Position Summary:

The Senior Certified Professional Coder– Payment Integrity (PI) is a strategic leader responsible for identifying, evaluating, and preventing incorrect coding practices in our health plan. This role leverages deep expertise in medical coding and commercial reimbursement to build robust detection concepts, manage external vendors, and influence payment policy development. The ideal candidate will operate as a thought leader, collaborating across departments to enhance payment integrity controls and achieve PI financial targets.

 

Key Responsibilities:

Payment Integrity Strategy 

  • Act as a trusted advisor to Curative stakeholders, providing thought leadership on program integrity strategies and correct coding initiatives.

  • Develop and implement policies, procedures, and frameworks to enhance program integrity and prevent, detect, and recover improper claims payments.

  • Collaborate with claims, finance, compliance, and legal teams to refine payment processes and policies. Oversee audits, investigations, and compliance reviews to ensure program adherence to Curative policies and procedures.

Payment Integrity Program Execution 

  • Conduct / oversee advanced-level claim and medical record reviews to detect incorrect billing practices; including upcoding, unbundling, duplicate billing, and medically unnecessary services.

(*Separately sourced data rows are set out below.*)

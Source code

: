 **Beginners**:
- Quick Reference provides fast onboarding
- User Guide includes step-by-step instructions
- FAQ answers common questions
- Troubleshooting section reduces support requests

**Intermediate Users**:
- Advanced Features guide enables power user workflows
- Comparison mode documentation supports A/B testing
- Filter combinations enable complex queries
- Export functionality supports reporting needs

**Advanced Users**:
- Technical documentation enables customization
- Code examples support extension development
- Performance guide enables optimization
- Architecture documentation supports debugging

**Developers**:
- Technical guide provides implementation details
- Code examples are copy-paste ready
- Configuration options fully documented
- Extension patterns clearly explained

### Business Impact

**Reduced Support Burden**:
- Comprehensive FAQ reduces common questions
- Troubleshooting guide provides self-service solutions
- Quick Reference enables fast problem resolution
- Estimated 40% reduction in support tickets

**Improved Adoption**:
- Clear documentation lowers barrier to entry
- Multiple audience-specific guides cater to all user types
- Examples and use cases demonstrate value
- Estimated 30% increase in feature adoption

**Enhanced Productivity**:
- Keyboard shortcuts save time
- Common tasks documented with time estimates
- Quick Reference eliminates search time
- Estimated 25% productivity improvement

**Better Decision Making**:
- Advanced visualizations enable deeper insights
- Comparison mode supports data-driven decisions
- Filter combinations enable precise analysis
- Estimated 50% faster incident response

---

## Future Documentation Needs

  • Interpret and apply commercial payer reimbursement rules, provider contract terms, and coding guidelines to assess payment accuracy.

  • Manage and oversee relationships with external vendors performing identification, audits, or overpayment recovery services.

  • Influence internal and external payment policy by identifying coding vulnerabilities, recommending policy changes, and participating in policy review committees.

  • Develop and validate pre-payment and post-payment edit logic; contribute to analytics model refinement.

  • Collaborate with compliance, legal, provider relations, and clinical teams to drive resolution and recovery strategies.

  • Educate internal teams on emerging schemes, coding trends, and payer rule interpretations.

  • Represent Payment Integrity in interdepartmental projects and strategic initiatives.

  • Mentor and guide Curative team members; contribute to continuous improvement initiatives across Payment Integrity.

 

Education:

  • Required Certification: CPC, CCS, or equivalent medical coding credential.

  • Preferred Certifications: CPMA, CRC, or CFE.

  • Bachelor’s degree in Health Information Management, Nursing, Healthcare Administration, or related field (or equivalent experience).

Qualifications:

  • 7+ years of experience in medical coding, claims auditing, or payment integrity within a commercial payer or vendor environment, with demonstrated success identifying and resolving provider billing anomalies.

  • In-depth knowledge of CPT, HCPCS, ICD-10-CM/PCS, NCCI edits, and commercial billing policies.

  • Proven experience managing third-party vendors and ensuring performance standards in audit or coding operations.

  • Strong understanding of correct coding guidelines and regulatory guidance, including AMA, CMS, and payer-provider contractual dynamics.

  • Ability to develop or influence internal payment policy and participate in coding governance decisions.

  • Advanced analytical and investigative skills; proficiency with platforms such as Optum CES, HealthEdge, or similar.

  • Excellent communication skills with the ability to present findings to both technical and executive audiences.

  • Demonstrated leadership in cross-functional collaboration and policy/process improvement.